Dilanjutkan Agus, pemanfaatan kayu limbah di masyarakat juga belum sepenuhnya tersosialisasikan dengan baik. Masih banyak warga yang belum mengetahui bahwa semua jenis kayu tebangan dapat diolah sebagai biomassa.
Selain itu, rendahnya harga beli dari PLTU menjadi faktor lain yang menyebabkan keterbatasan suplai dari masyarakat.
Ia juga menjelaskan bahwa penjualan kayu ke PLTU memerlukan standar tertentu yang hanya bisa dipenuhi oleh perusahaan resmi, sehingga masyarakat tidak bisa langsung menjual kayu ke PLTU.
KSM memiliki lokasi di Teritip dan Kilometer 26 sebagai pusat kegiatan pengolahan biomassa.
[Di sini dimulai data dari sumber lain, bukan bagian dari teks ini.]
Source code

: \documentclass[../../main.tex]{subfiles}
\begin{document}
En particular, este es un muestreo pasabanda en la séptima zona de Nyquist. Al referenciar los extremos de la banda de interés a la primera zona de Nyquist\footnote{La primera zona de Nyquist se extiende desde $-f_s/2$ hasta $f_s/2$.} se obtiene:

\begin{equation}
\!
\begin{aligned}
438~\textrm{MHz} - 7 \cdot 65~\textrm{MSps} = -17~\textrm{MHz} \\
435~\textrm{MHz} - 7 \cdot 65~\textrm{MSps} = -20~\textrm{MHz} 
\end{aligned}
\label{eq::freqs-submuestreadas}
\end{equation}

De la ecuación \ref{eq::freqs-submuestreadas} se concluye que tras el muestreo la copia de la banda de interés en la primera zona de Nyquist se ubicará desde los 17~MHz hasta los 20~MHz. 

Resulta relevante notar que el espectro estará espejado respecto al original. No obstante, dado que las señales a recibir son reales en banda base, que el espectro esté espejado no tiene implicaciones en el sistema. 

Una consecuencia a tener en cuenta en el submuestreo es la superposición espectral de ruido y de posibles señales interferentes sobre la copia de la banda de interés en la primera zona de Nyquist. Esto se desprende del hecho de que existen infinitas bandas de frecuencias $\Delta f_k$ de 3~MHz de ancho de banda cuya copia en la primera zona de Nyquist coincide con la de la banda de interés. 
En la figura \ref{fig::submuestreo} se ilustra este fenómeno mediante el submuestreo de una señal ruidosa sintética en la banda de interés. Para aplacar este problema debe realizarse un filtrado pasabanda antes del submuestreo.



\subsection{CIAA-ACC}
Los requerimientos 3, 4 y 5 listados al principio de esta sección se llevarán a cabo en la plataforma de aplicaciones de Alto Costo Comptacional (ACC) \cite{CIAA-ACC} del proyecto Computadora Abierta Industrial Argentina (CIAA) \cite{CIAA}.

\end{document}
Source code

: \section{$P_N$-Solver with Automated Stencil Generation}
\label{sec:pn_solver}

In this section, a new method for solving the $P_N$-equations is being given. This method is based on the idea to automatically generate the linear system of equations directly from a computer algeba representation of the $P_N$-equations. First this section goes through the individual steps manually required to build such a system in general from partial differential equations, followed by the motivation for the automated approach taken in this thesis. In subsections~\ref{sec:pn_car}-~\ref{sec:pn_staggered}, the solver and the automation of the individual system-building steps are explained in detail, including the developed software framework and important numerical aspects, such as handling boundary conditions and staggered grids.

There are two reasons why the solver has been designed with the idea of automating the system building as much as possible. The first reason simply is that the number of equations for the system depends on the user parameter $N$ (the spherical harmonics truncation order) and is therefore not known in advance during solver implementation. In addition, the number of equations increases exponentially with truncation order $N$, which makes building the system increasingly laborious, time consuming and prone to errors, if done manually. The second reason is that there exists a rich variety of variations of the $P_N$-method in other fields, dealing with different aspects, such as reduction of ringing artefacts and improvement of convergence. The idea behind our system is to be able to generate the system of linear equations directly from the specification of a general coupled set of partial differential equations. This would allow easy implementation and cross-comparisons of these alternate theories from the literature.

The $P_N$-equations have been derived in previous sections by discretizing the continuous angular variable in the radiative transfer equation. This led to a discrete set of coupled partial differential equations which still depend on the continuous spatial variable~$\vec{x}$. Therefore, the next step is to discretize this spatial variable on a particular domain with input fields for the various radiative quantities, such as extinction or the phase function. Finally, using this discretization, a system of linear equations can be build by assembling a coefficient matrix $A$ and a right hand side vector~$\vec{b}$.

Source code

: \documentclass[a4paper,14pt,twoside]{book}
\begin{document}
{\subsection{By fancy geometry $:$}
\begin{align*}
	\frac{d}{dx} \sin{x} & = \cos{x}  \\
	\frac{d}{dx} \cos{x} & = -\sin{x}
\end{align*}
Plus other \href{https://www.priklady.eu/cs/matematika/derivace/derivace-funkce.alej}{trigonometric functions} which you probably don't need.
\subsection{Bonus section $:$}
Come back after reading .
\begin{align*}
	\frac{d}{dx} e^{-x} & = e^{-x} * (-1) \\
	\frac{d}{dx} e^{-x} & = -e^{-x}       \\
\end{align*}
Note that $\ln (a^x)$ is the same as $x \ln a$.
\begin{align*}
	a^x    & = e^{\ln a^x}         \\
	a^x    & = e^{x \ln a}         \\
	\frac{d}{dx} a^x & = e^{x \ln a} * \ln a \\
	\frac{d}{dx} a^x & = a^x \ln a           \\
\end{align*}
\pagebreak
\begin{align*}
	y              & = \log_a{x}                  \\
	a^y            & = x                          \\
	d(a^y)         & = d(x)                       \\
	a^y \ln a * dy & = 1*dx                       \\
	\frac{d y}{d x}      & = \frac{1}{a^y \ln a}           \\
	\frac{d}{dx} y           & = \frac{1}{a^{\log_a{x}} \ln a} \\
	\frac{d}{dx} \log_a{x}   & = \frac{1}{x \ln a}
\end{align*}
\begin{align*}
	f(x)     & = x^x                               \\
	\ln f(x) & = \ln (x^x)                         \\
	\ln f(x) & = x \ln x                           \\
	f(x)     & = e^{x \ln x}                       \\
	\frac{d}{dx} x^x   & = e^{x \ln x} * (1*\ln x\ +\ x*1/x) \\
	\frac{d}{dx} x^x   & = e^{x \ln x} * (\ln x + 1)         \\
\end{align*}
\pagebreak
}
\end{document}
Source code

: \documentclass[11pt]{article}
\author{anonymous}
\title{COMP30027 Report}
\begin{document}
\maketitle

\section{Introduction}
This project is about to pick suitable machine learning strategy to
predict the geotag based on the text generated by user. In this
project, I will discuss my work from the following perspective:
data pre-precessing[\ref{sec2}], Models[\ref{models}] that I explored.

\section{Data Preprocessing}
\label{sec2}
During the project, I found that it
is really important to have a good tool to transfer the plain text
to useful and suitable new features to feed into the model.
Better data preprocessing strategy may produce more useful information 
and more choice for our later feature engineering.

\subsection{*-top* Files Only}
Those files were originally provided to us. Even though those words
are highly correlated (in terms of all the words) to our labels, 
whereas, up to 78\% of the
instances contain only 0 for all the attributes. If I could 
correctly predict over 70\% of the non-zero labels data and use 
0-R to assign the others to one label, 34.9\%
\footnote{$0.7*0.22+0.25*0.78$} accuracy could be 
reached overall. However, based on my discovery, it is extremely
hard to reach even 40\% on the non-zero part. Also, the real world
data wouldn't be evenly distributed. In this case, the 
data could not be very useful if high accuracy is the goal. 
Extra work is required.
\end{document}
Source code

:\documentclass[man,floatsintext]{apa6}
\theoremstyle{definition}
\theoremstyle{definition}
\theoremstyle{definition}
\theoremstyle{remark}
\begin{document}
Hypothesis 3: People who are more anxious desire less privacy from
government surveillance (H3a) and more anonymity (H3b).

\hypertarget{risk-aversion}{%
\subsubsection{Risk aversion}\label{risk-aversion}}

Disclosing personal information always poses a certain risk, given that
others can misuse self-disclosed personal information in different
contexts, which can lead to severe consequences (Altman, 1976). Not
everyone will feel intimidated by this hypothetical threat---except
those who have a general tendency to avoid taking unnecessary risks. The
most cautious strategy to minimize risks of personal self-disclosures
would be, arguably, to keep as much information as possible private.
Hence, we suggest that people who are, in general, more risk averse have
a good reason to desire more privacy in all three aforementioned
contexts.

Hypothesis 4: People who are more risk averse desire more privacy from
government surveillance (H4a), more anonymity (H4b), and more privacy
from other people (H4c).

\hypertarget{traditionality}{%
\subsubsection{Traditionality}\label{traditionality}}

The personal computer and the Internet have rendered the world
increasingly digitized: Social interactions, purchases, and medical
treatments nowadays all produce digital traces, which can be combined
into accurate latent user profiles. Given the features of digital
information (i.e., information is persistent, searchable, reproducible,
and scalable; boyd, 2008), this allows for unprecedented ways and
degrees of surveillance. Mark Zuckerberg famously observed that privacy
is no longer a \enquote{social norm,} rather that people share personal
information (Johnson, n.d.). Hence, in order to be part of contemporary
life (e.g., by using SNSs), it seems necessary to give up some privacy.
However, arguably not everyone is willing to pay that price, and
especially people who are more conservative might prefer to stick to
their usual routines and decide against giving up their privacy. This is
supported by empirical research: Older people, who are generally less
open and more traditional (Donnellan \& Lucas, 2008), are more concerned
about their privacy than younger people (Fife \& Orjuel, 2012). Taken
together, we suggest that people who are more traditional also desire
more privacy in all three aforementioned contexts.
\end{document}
Saat ini, mereka bekerja sama dengan PLN, PLTU, dan Dinas Lingkungan Hidup (DLH) untuk menjalankan program pemberdayaan.
Salah satu program yang sedang dikembangkan adalah pemanfaatan lahan tidur untuk menanam tanaman energi seperti Indigofera dan Lamtoro, yang dapat diolah menjadi biomassa.
Program ini masih dalam tahap identifikasi lahan-lahan tidur di Balikpapan dan sekitarnya, termasuk wilayah Penajam Paser Utara (PPU) dan Kutai Kartanegara (Kukar) yang dekat dengan Samboja.
Agus juga mengajak masyarakat untuk memanfaatkan kayu limbah tanpa harus membakarnya.
“Kami menawarkan opsi agar masyarakat membawa kayu limbah tersebut ke TPA untuk diolah, dan KSM akan membelinya dengan harga yang layak,” tutupnya.(salsa/bersambung/arie)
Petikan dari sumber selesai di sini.